Under this agreement signed in Tokyo, NOAA and JMA agree to provide short-term geostationary back-up coverage in an emergency, and monitor typhoons and other severe weather that threaten both nations. If either a NOAA or JMA geostationary spacecraft stops operating, and has no available back-up satellite of its own, then the partner agency would temporarily move one of its satellites toward the appropriate region and provide coverage for up to one year – at no cost, allowing the other agency time to recover from the failure and launch a replacement spacecraft.

“This cooperative agreement is critical to helping forecasters in the U.S. and Japan provide life-saving weather warnings, in the event a national satellite is unable to operate,” said retired Vice Admiral Conrad C. Lautenbacher, Jr., Ph.D., undersecretary of commerce for oceans and atmosphere and NOAA administrator.

He added: “A back-up satellite arrangement like this is also key to a strong Global Earth Observation System of Systems, because we will need to know what the environment is doing, despite the loss of a satellite.”

Under an existing agreement signed in 2003, NOAA’s GOES-9 satellite has provided JMA with geostationary satellite coverage of the Western Pacific.
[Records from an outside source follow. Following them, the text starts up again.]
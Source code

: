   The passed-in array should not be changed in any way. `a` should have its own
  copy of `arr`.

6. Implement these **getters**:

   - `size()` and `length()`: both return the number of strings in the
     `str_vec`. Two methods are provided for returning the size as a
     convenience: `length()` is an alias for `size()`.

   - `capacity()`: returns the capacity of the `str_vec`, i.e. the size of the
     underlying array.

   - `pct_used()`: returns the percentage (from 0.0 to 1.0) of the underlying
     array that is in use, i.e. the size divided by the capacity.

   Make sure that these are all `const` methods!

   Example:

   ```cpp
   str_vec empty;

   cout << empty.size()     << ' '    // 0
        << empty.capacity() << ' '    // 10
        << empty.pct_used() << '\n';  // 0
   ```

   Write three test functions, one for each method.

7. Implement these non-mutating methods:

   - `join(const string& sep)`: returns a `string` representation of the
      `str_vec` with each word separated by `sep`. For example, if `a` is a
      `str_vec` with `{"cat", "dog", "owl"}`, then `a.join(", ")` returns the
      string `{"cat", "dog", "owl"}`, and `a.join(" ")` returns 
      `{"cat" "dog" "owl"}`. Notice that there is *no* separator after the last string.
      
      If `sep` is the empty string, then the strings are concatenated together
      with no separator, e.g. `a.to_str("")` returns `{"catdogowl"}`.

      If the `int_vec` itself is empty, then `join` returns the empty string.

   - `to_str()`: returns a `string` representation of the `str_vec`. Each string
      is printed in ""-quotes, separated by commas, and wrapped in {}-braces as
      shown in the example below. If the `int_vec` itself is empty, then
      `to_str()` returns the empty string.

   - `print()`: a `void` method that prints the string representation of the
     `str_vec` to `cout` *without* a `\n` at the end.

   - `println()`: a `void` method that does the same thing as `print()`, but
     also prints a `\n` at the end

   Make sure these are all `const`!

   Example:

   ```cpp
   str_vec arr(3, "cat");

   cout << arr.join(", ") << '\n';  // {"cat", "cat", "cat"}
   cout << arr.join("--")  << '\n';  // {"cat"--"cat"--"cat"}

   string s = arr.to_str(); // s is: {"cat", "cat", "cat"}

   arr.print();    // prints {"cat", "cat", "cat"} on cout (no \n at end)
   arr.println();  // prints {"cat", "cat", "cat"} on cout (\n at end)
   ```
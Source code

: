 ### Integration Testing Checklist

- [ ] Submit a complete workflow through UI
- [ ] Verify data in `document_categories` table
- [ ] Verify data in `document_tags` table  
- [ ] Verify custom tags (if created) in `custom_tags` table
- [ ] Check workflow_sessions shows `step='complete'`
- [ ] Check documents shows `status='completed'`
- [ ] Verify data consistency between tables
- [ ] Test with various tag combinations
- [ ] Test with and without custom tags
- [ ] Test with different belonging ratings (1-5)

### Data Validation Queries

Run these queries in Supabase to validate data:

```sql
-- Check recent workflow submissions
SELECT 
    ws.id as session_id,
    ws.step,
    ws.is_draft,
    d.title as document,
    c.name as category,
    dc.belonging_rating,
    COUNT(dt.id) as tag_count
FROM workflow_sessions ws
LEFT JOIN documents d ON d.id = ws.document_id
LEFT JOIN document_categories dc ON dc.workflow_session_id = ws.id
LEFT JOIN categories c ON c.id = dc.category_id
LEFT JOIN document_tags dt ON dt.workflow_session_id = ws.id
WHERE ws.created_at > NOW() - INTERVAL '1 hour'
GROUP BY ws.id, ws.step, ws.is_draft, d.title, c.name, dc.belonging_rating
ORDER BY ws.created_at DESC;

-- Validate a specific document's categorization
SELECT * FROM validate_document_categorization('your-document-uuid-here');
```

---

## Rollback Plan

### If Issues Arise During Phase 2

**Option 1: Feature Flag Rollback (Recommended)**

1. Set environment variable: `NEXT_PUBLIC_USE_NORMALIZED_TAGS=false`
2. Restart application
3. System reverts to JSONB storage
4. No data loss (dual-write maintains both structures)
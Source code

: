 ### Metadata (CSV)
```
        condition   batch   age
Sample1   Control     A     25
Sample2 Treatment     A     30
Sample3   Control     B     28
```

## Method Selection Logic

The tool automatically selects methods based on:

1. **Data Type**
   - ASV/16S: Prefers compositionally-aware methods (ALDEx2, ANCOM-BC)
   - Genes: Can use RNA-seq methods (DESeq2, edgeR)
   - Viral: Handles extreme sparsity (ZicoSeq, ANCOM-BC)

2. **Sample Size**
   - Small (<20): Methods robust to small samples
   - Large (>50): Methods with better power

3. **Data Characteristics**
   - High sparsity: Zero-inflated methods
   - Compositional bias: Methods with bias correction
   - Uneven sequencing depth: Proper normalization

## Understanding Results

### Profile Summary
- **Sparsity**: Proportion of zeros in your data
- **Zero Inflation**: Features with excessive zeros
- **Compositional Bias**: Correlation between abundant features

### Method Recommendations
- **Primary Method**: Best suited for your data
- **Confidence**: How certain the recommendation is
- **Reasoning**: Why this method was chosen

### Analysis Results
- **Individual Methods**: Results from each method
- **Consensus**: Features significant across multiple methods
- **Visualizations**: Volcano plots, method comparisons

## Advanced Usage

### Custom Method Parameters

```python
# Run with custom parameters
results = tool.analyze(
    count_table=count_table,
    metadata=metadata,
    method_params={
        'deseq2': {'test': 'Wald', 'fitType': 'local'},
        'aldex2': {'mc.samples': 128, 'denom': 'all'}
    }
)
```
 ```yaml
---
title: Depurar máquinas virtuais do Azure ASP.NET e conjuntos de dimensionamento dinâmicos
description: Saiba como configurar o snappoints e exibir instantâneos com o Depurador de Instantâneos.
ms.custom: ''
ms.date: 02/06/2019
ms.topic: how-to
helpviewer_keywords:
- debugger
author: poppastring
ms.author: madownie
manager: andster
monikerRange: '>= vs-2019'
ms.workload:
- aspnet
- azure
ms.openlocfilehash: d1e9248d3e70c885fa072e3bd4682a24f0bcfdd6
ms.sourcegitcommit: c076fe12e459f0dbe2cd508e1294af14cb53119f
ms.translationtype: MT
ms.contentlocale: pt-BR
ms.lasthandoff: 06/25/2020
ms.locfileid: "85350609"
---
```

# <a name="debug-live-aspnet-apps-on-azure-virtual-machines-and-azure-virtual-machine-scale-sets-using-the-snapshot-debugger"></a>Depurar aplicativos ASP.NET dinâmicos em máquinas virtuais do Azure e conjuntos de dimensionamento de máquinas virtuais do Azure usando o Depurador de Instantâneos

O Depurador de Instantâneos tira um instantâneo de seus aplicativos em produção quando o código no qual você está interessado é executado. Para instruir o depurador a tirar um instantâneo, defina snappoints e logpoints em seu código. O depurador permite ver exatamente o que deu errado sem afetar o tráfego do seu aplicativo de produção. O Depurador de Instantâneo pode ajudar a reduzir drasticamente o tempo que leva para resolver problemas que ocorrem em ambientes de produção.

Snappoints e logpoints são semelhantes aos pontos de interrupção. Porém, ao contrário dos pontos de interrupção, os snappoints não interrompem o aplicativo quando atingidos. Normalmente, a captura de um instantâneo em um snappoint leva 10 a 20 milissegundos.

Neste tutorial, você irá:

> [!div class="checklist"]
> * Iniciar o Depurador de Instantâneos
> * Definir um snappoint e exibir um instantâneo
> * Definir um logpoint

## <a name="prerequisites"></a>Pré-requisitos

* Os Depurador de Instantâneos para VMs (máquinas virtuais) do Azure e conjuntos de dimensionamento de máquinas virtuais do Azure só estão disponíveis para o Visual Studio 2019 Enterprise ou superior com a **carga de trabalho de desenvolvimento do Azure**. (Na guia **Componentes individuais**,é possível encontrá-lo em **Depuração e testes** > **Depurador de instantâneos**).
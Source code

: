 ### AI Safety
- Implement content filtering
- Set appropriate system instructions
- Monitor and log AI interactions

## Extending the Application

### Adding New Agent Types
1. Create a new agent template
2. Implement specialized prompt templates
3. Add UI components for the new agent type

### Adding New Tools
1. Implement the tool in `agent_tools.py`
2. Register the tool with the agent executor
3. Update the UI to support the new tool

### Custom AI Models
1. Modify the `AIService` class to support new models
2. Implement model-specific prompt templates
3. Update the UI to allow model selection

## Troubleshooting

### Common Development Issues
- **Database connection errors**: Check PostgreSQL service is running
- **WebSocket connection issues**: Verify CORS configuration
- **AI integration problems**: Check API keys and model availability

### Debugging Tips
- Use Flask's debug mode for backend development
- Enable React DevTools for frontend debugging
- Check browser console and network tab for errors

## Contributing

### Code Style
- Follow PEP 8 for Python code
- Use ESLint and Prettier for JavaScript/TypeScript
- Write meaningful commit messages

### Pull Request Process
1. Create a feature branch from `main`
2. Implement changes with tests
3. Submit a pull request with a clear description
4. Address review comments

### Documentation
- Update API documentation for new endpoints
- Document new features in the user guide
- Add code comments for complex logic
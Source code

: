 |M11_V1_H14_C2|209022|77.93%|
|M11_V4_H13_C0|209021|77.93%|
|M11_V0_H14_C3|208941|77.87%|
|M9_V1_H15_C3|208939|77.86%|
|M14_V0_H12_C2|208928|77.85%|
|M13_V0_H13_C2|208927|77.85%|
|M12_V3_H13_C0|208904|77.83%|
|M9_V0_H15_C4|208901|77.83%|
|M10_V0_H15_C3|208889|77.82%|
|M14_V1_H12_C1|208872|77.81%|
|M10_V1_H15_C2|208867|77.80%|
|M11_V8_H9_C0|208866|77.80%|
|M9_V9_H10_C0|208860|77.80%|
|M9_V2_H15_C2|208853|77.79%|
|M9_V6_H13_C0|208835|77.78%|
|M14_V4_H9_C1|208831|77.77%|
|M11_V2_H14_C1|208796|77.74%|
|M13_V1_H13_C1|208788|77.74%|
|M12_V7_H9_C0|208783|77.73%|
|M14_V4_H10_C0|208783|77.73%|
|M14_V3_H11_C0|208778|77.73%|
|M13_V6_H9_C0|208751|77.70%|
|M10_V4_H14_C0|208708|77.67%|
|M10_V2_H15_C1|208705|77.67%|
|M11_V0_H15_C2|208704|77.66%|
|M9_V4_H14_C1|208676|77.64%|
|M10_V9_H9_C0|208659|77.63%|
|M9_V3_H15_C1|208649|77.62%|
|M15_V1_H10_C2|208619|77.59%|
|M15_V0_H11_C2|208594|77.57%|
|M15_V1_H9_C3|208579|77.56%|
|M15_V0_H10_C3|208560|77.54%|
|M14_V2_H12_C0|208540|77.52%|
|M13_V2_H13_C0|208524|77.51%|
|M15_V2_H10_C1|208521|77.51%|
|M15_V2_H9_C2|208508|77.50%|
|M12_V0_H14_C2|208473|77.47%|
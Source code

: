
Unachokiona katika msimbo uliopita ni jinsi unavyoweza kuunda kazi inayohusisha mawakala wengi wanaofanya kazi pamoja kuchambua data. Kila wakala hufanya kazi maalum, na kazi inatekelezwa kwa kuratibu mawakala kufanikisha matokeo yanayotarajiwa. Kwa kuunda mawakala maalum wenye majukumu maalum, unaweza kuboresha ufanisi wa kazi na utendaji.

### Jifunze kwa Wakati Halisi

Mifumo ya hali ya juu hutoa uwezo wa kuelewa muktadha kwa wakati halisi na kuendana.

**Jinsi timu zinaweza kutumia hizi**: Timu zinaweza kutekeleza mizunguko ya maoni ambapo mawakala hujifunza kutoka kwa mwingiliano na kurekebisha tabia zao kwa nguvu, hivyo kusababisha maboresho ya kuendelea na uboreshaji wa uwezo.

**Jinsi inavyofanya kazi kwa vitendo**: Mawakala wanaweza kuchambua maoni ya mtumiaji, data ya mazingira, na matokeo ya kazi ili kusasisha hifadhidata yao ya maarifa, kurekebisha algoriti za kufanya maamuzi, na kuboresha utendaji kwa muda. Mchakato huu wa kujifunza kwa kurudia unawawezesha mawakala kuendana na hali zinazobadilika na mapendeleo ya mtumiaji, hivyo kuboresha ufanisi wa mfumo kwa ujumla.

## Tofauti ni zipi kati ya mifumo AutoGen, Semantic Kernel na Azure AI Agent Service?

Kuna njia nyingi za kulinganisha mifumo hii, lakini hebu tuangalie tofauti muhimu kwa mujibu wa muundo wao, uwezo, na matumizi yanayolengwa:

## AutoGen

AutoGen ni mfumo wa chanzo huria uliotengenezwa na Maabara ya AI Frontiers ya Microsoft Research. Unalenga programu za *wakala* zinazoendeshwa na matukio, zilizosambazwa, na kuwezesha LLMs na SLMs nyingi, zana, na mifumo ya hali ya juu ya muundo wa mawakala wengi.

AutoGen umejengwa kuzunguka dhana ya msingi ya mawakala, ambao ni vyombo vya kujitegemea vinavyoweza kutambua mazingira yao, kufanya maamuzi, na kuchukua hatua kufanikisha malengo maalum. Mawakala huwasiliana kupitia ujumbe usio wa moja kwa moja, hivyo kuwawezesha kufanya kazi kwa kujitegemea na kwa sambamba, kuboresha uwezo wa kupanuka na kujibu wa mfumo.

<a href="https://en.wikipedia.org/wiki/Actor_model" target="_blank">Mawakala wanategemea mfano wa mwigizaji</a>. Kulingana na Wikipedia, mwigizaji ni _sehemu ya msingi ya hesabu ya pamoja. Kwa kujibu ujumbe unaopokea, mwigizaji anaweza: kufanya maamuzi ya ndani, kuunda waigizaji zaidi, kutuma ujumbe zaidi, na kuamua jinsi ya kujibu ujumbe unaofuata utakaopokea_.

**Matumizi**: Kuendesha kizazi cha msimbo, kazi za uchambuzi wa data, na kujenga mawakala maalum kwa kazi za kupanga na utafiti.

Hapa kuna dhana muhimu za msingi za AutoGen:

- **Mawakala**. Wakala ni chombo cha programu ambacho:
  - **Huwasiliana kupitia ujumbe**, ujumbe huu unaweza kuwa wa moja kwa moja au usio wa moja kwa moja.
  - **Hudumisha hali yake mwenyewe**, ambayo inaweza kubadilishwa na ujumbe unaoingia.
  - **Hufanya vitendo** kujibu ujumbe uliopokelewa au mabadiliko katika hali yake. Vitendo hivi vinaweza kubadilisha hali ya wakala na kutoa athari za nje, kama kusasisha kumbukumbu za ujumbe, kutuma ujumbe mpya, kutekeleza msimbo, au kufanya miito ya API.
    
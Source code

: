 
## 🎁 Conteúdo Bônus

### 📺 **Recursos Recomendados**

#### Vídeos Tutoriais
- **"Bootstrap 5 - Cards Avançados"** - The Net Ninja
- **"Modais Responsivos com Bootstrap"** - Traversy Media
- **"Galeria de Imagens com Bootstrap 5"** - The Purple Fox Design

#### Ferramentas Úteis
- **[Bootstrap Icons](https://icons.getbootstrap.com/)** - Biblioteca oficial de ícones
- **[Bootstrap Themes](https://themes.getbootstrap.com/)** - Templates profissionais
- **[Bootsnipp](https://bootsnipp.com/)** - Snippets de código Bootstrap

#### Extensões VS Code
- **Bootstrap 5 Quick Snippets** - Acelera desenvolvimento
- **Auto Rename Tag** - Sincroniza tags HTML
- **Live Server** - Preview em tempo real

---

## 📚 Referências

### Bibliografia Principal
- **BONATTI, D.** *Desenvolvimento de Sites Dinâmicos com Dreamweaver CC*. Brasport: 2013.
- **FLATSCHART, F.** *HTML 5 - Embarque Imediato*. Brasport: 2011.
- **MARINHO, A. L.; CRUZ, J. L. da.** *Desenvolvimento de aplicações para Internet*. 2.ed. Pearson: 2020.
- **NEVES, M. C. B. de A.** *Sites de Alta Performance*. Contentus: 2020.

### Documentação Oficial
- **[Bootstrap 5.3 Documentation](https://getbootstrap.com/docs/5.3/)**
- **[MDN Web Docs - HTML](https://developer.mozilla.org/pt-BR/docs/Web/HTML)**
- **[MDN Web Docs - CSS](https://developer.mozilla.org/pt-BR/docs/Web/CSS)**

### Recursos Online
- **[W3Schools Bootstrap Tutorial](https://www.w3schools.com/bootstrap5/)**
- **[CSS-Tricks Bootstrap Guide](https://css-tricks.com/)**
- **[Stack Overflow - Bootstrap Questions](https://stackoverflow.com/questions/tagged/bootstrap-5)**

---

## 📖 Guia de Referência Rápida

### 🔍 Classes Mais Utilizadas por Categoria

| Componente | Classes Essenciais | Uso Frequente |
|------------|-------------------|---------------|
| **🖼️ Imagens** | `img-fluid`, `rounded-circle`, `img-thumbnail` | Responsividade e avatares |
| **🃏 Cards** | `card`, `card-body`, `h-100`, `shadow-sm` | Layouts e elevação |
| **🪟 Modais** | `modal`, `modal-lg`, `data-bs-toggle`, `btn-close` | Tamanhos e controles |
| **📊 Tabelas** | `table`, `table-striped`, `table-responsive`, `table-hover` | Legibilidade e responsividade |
GOES-9 has backed up JMA’s Geostationary Meteorological Satellite (GMS-5), because it experienced imaging problems and fuel shortages.

“The U.S., through NOAA, continues to take international satellite cooperation from concept to reality, as does Japan,” said Gregory W. Withee, assistant administrator for NOAA’s Satellite and Information Service. Withee signed the agreement for NOAA in Tokyo. “Weather and climate impacts everyone in the world, so we need to ensure the systems – and back ups for those systems – are in place for the benefit of all humanity.”

NOAA operates two GOES spacecraft, which drive the accuracy of forecasting short-range weather events, including tornadoes, floods, snow and rain storms and tropical cyclones.

NOAA is dedicated to enhancing economic security and national safety through the prediction and research of weather and climate-related events and providing environmental stewardship of our nation’s coastal and marine resources.